Other derailers are a reflection of personal issues or priorities. These include: supporting grown children or grandchildren (23%), collecting social security before retirement age (19%), lower income or higher expenses due to caring for an aging family member (15%), retirement savings spent for children's education (11%), and living beyond means and not saving for retirement (9%).
As a result of these and other derailers, retired Americans are ill-prepared for future bumps in the road. A survey by the Employee Benefit Research Institute found that only 52% of retirees say they could "definitely come up with $2,000 if an unexpected need arose within the next month."
It's easy to reach the conclusion that the average family is failing to save and invest wisely for the uncertainties that accompany retirement. But we like to think that SMI readers aren't "average" in this important area. After all, you're tuning in each month to the specific, biblically consistent guidance we offer on planning for the future and dealing with the unexpected.

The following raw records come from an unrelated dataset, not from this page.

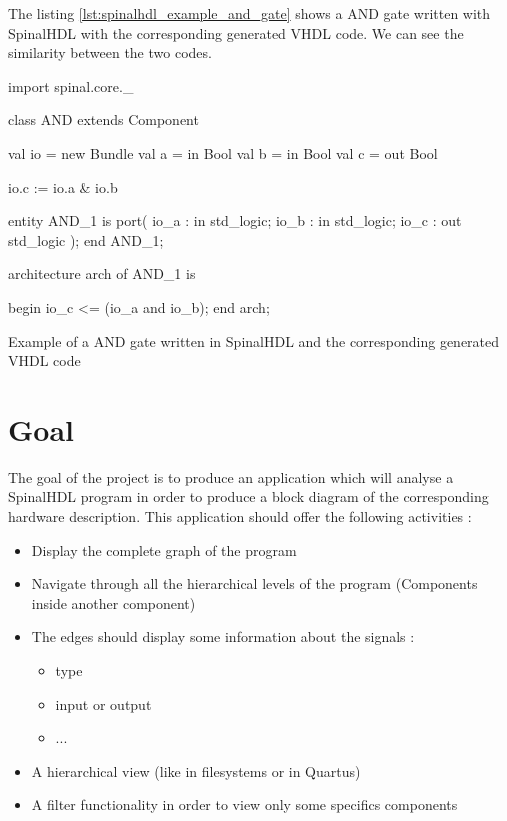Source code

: The listing \ref{lst:spinalhdl_example_and_gate} shows a AND gate written with
SpinalHDL with the corresponding generated VHDL code. We can see the
similarity between the two codes.

\begin{listing}[H] %
    \centering

    \begin{minipage}[c]{0.45\textwidth}
    \begin{scalacode}
    import spinal.core._

    class AND extends Component
    {
        val io = new Bundle
        {
            val a = in Bool
            val b = in Bool
            val c = out Bool
        }

        io.c := io.a & io.b
    }
    \end{scalacode}
    \end{minipage}
    \hfill
    \begin{minipage}[c]{0.45\textwidth}
    \begin{vhdlcode}
    entity AND_1 is
        port(
            io_a : in std_logic;
            io_b : in std_logic;
            io_c : out std_logic
        );
    end AND_1;

    architecture arch of AND_1 is

    begin
      io_c <= (io_a and io_b);
    end arch;
    \end{vhdlcode}
    \end{minipage}
    \caption[SpinalHDL example and generated VHDL code]{Example of a AND gate written in SpinalHDL and the corresponding
             generated VHDL code}
    \label{lst:spinalhdl_example_and_gate}
\end{listing}

\section{Goal}
\label{sec:Goal}

The goal of the project is to produce an application which will analyse a
SpinalHDL program in order to produce a block diagram of the corresponding
hardware description. This application should offer the following activities :

\begin{itemize}
    \item Display the complete graph of the program
    \item Navigate through all the hierarchical levels of the program (Components
      inside another component)
    \item The edges should display some information about the signals :
    \begin{itemize}
        \item type
        \item input or output
        \item ...
    \end{itemize}
    \item A hierarchical view (like in filesystems or in Quartus)
    \item A filter functionality in order to view only some specifics components
\end{itemize}

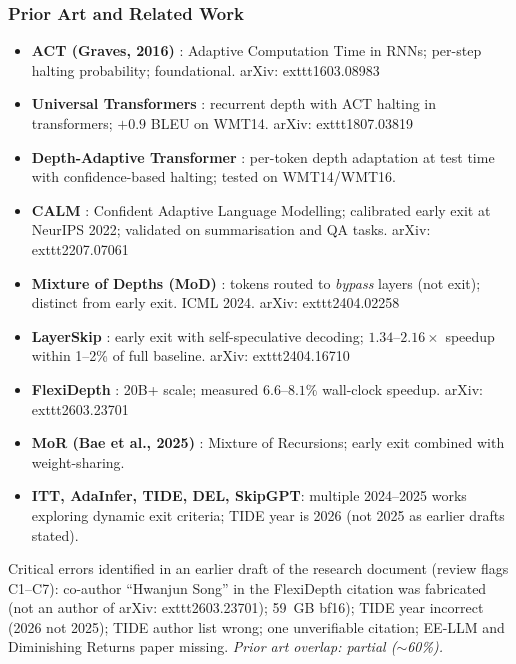 \documentclass[11pt]{article}
\begin{document}
\subsubsection*{Prior Art and Related Work}
\begin{itemize}
  \item \textbf{ACT (Graves, 2016)} \cite{Graves2016}: Adaptive Computation Time in RNNs; per-step halting probability; foundational.
    arXiv:	exttt{1603.08983}

  \item \textbf{Universal Transformers} \cite{DehghaniEtAl2019}: recurrent depth with ACT halting in transformers; $+0.9$ BLEU on WMT14.
    arXiv:	exttt{1807.03819}

  \item \textbf{Depth-Adaptive Transformer} \cite{ElbayadEtAl2020}: per-token depth adaptation at test time with confidence-based halting; tested on WMT14/WMT16.

  \item \textbf{CALM} \cite{SchusterEtAl2022}: Confident Adaptive Language Modelling; calibrated early exit at NeurIPS 2022; validated on summarisation and QA tasks.
    arXiv:	exttt{2207.07061}

  \item \textbf{Mixture of Depths (MoD)} \cite{RaposoEtAl2024}: tokens routed to \emph{bypass} layers (not exit); distinct from early exit.
    ICML 2024.
    arXiv:	exttt{2404.02258}

  \item \textbf{LayerSkip} \cite{ElhoushiEtAl2024}: early exit with self-speculative decoding; $1.34$--$2.16\times$ speedup within 1--2\% of full baseline.
    arXiv:	exttt{2404.16710}

  \item \textbf{FlexiDepth} \cite{GaoEtAl2024}: 20B+ scale; measured $6.6$--$8.1\%$ wall-clock speedup.
    arXiv:	exttt{2603.23701}

  \item \textbf{MoR (Bae et al., 2025)} \cite{BaeEtAl2025}: Mixture of Recursions; early exit combined with weight-sharing.

  \item \textbf{ITT, AdaInfer, TIDE, DEL, SkipGPT}: multiple 2024--2025 works exploring dynamic exit criteria; TIDE year is 2026 (not 2025 as earlier drafts stated).
\end{itemize}

\noindent
Critical errors identified in an earlier draft of the research document (review flags C1--C7):
co-author ``Hwanjun Song'' in the FlexiDepth citation was fabricated (not an author of arXiv:	exttt{2603.23701});
59~GB bf16);
TIDE year incorrect (2026 not 2025);
TIDE author list wrong;
one unverifiable citation;
EE-LLM and Diminishing Returns paper missing.
\emph{Prior art overlap: partial ($\sim$60\%).}
\end{document}
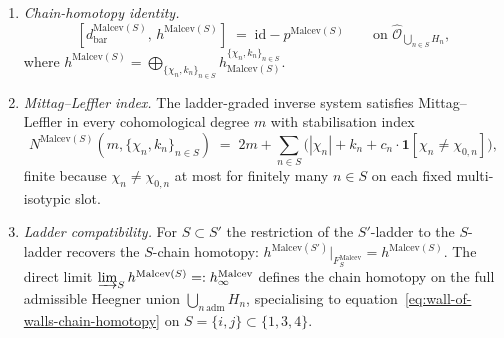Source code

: \begin{theorem}
\begin{enumerate}[label=\textup{(\alph*)}]
$p^{\mathrm{Malcev}(S)}
\colon\bar B^{\mathrm{ch}}(A)|_{\widehat{\mathcal{O}}_{\bigcup_{n\in S}H_n}}
\twoheadrightarrow
\bar B^{\mathrm{ch}}(A)|_{\widehat{\mathcal{O}}_{\bigcup_{n\in S}H_n}}^{\prod_{n\in S}\Gamma_n}$
is the multi-invariants projector
$\prod_{n\in S}p^{\Gamma}_{H_n}$, a finite commuting product.
\item \emph{Chain-homotopy identity.}
\begin{equation}
\label{eq:malcev-ladder-chain-homotopy-identity}
[d^{\mathrm{Malcev}(S)}_{\mathrm{bar}},\,h^{\mathrm{Malcev}(S)}]
\;=\;
\mathrm{id}-p^{\mathrm{Malcev}(S)}
\qquad\text{on }\widehat{\mathcal{O}}_{\bigcup_{n\in S}H_n},
\end{equation}
where $h^{\mathrm{Malcev}(S)}=\bigoplus_{\{\chi_n,k_n\}_{n\in S}}
h^{\{\chi_n,k_n\}_{n\in S}}_{\mathrm{Malcev}(S)}$.
\item \emph{Mittag--Leffler index.} The ladder-graded inverse system
satisfies Mittag--Leffler in every cohomological degree $m$ with
stabilisation index
\[
 N^{\mathrm{Malcev}(S)}(m,\{\chi_n,k_n\}_{n\in S})
 \;=\;
 2m+\sum_{n\in S}\bigl(|\chi_n|+k_n+c_n\cdot\mathbf 1[\chi_n\neq\chi_{0,n}]\bigr),
\]
finite because $\chi_n\neq\chi_{0,n}$ at most for finitely many
$n\in S$ on each fixed multi-isotypic slot.
\item \emph{Ladder compatibility.} For $S\subset S'$ the restriction
of the $S'$-ladder to the $S$-ladder recovers the $S$-chain homotopy:
$h^{\mathrm{Malcev}(S')}|_{F_S^{\mathrm{Malcev}}}=h^{\mathrm{Malcev}(S)}$.
The direct limit $\varinjlim_{S}h^{\mathrm{Malcev}(S)}=:h^{\mathrm{Malcev}}_\infty$
defines the chain homotopy on the full admissible Heegner union
$\bigcup_{n\,\mathrm{adm}}H_n$, specialising to
equation~\textup{\eqref{eq:wall-of-walls-chain-homotopy}} on
$S=\{i,j\}\subset\{1,3,4\}$.
\end{enumerate}
\end{theorem}

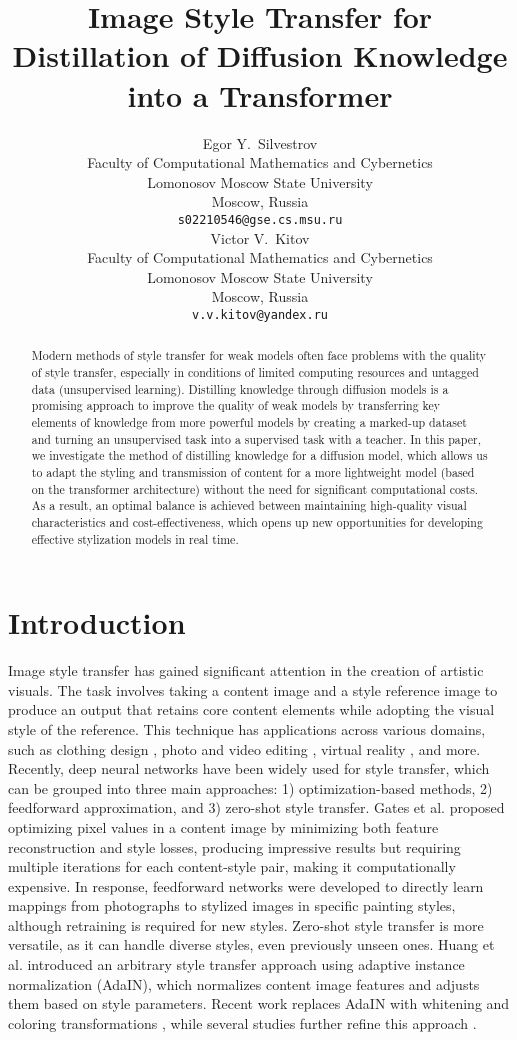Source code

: \documentclass{article}
\title{Image Style Transfer for Distillation of Diffusion Knowledge into a Transformer}
\author{ Egor Y.~Silvestrov \\
	Faculty of Computational Mathematics and Cybernetics \\
	Lomonosov Moscow State University \\
	Moscow, Russia \\
	\texttt{s02210546@gse.cs.msu.ru} \\
	\And
        Victor V.~Kitov \\
	Faculty of Computational Mathematics and Cybernetics \\
	Lomonosov Moscow State University \\
	Moscow, Russia \\
	\texttt{v.v.kitov@yandex.ru} \\
}
\date{}
\begin{document}
\maketitle

\begin{abstract}
	Modern methods of style transfer for weak models often face problems with the quality of style transfer, especially in conditions of limited computing resources and untagged data (unsupervised learning). Distilling knowledge through diffusion models is a promising approach to improve the quality of weak models by transferring key elements of knowledge from more powerful models by creating a marked-up dataset and turning an unsupervised task into a supervised task with a teacher. In this paper, we investigate the method of distilling knowledge for a diffusion model, which allows us to adapt the styling and transmission of content for a more lightweight model (based on the transformer architecture) without the need for significant computational costs. As a result, an optimal balance is achieved between maintaining high-quality visual characteristics and cost-effectiveness, which opens up new opportunities for developing effective stylization models in real time.
\end{abstract}



\section{Introduction}
    Image style transfer has gained significant attention in the creation of artistic visuals. The task involves taking a content image and a style reference image to produce an output that retains core content elements while adopting the visual style of the reference. This technique has applications across various domains, such as clothing design \cite{method 6}, photo and video editing \cite{method 7, method 8}, virtual reality \cite{method 9}, and more. Recently, deep neural networks have been widely used for style transfer, which can be grouped into three main approaches: 1) optimization-based methods, 2) feedforward approximation, and 3) zero-shot style transfer. Gates et al. \cite{method 10} proposed optimizing pixel values in a content image by minimizing both feature reconstruction and style losses, producing impressive results but requiring multiple iterations for each content-style pair, making it computationally expensive. In response, feedforward networks \cite{method 11, method 12, method 13} were developed to directly learn mappings from photographs to stylized images in specific painting styles, although retraining is required for new styles. Zero-shot style transfer is more versatile, as it can handle diverse styles, even previously unseen ones. Huang et al. \cite{method 14} introduced an arbitrary style transfer approach using adaptive instance normalization (AdaIN), which normalizes content image features and adjusts them based on style parameters. Recent work replaces AdaIN with whitening and coloring transformations \cite{method 15}, while several studies further refine this approach \cite{method 16, method 17}.
    
\end{document}
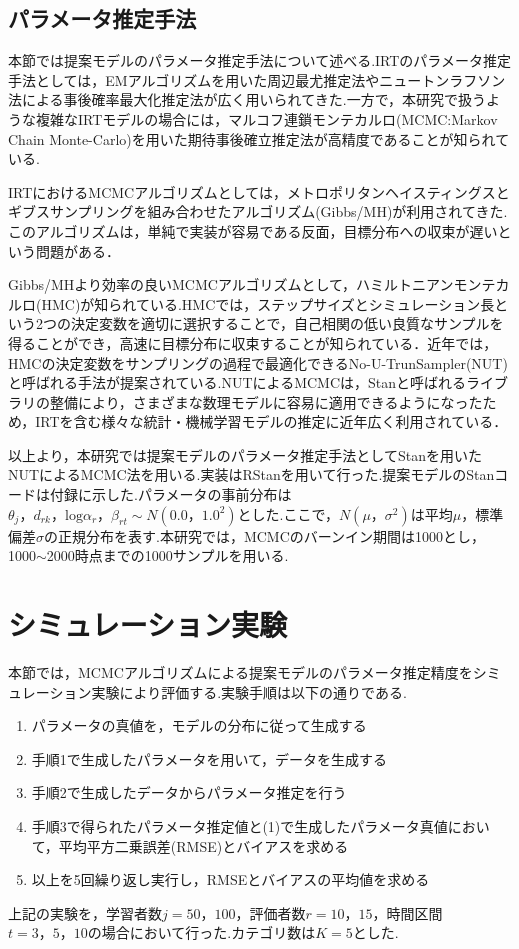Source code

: \documentclass[a4paper,11pt,oneside,openany]{jsbook}
\begin{document}
\section{パラメータ推定手法}
本節では提案モデルのパラメータ推定手法について述べる.IRTのパラメータ推定手法としては，EMアルゴリズムを用いた周辺最尤推定法やニュートンラフソン法による事後確率最大化推定法が広く用いられてきた.一方で，本研究で扱うような複雑なIRTモデルの場合には，マルコフ連鎖モンテカルロ(MCMC:Markov Chain Monte-Carlo)を用いた期待事後確立推定法が高精度であることが知られている\cite{IRTUtoUeno,norm}.

IRTにおけるMCMCアルゴリズムとしては，メトロポリタンヘイスティングスとギブスサンプリングを組み合わせたアルゴリズム(Gibbs/MH)\cite{IRTUtoUeno,Patz,BiasUsami}が利用されてきた.このアルゴリズムは，単純で実装が容易である反面，目標分布への収束が遅いという問題がある\cite{Hoffman,Giroami}．

Gibbs/MHより効率の良いMCMCアルゴリズムとして，ハミルトニアンモンテカルロ(HMC)が知られている\cite{Rosenthal}.HMCでは，ステップサイズとシミュレーション長という2つの決定変数を適切に選択することで，自己相関の低い良質なサンプルを得ることができ，高速に目標分布に収束することが知られている\cite{Hoffman,Neal}．近年では，HMCの決定変数をサンプリングの過程で最適化できるNo-U-TrunSampler(NUT)\cite{Hoffman}と呼ばれる手法が提案されている.NUTによるMCMCは，Stan\cite{stan}と呼ばれるライブラリの整備により，さまざまな数理モデルに容易に適用できるようになったため，IRTを含む様々な統計・機械学習モデルの推定に近年広く利用されている\cite{Luo,Jiang,Matsura}．

以上より，本研究では提案モデルのパラメータ推定手法としてStanを用いたNUTによるMCMC法を用いる.実装はRStan\cite{rstan}を用いて行った.提案モデルのStanコードは付録に示した.パラメータの事前分布は$\theta_{j}，d_{rk}，\mathrm{log}\alpha_{r}，\beta_{rt}\sim N(0.0，1.0^{2})$とした.ここで，$N(\mu，\sigma^2)$は平均$\mu$，標準偏差$\sigma$の正規分布を表す.本研究では，MCMCのバーンイン期間は1000とし，1000$\sim$2000時点までの1000サンプルを用いる.
\newpage
\chapter{シミュレーション実験}

本節では，MCMCアルゴリズムによる提案モデルのパラメータ推定精度をシミュレーション実験により評価する.実験手順は以下の通りである.
\begin{enumerate}
\item パラメータの真値を，モデルの分布に従って生成する
\item 手順1で生成したパラメータを用いて，データを生成する
\item 手順2で生成したデータからパラメータ推定を行う
\item 手順3で得られたパラメータ推定値と(1)で生成したパラメータ真値において，平均平方二乗誤差(RMSE)とバイアスを求める
\item 以上を5回繰り返し実行し，RMSEとバイアスの平均値を求める
\end{enumerate}
上記の実験を，学習者数$j=50，100$，評価者数$r=10，15$，時間区間$t=3，5，10$の場合において行った.カテゴリ数は$K=5$とした.
\end{document}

Many of you are following our portfolio-allocation suggestions based on your season of life and risk-taking temperament. Many are following one or more of our proven investing strategies. Many web members are using our Personal Portfolio Tracker—designed to simplify and maximize the effectiveness of retirement-plan investing—to boost returns in their 401(k) accounts. They also are following our daily blog posts to gain understanding of market behavior and receive encouragement to follow their personalized long-term investing plan.
This issue of SMI reflects our ongoing commitment to help you in your retirement planning. We're offering articles that bring you up to date on Individual Retirement Accounts (cover), traditional and Roth 401(k) accounts (see Roth 401(k): Is It Right for You?), and selecting the best vehicles for maximizing your retirement income (see Traditional IRA vs. Roth: Which Maximizes Retirement Income?). Also, our report card on the success of SMI's various strategies during 2013 (as well as the past decade) should be an encouragement to continue (or start!) down the path of consistent monthly retirement investing.
For some, retirement is far off and the articles in this issue may seem of little interest. Please…don't make the mistake of ignoring this important area because you think "there's still plenty of time" for that. In the Ameriprise survey, respondents expressed regrets that should motivate you to avoid making similar mistakes. The majority said they wish they would have started saving for retirement sooner (57%), while others admitted they would be in better financial shape if they knew more about investing (37%), and/or said a written financial plan would have helped them be in better shape for retirement (29%).
We understand it's an ongoing battle to stay on top of the information and decisions necessary to manage your retirement savings. But it's a battle you can't afford to lose, and you get to fight it only once. We're in this fight with you, and we hope we will get the satisfaction of seeing you through to your own personal retirement-savings finish line!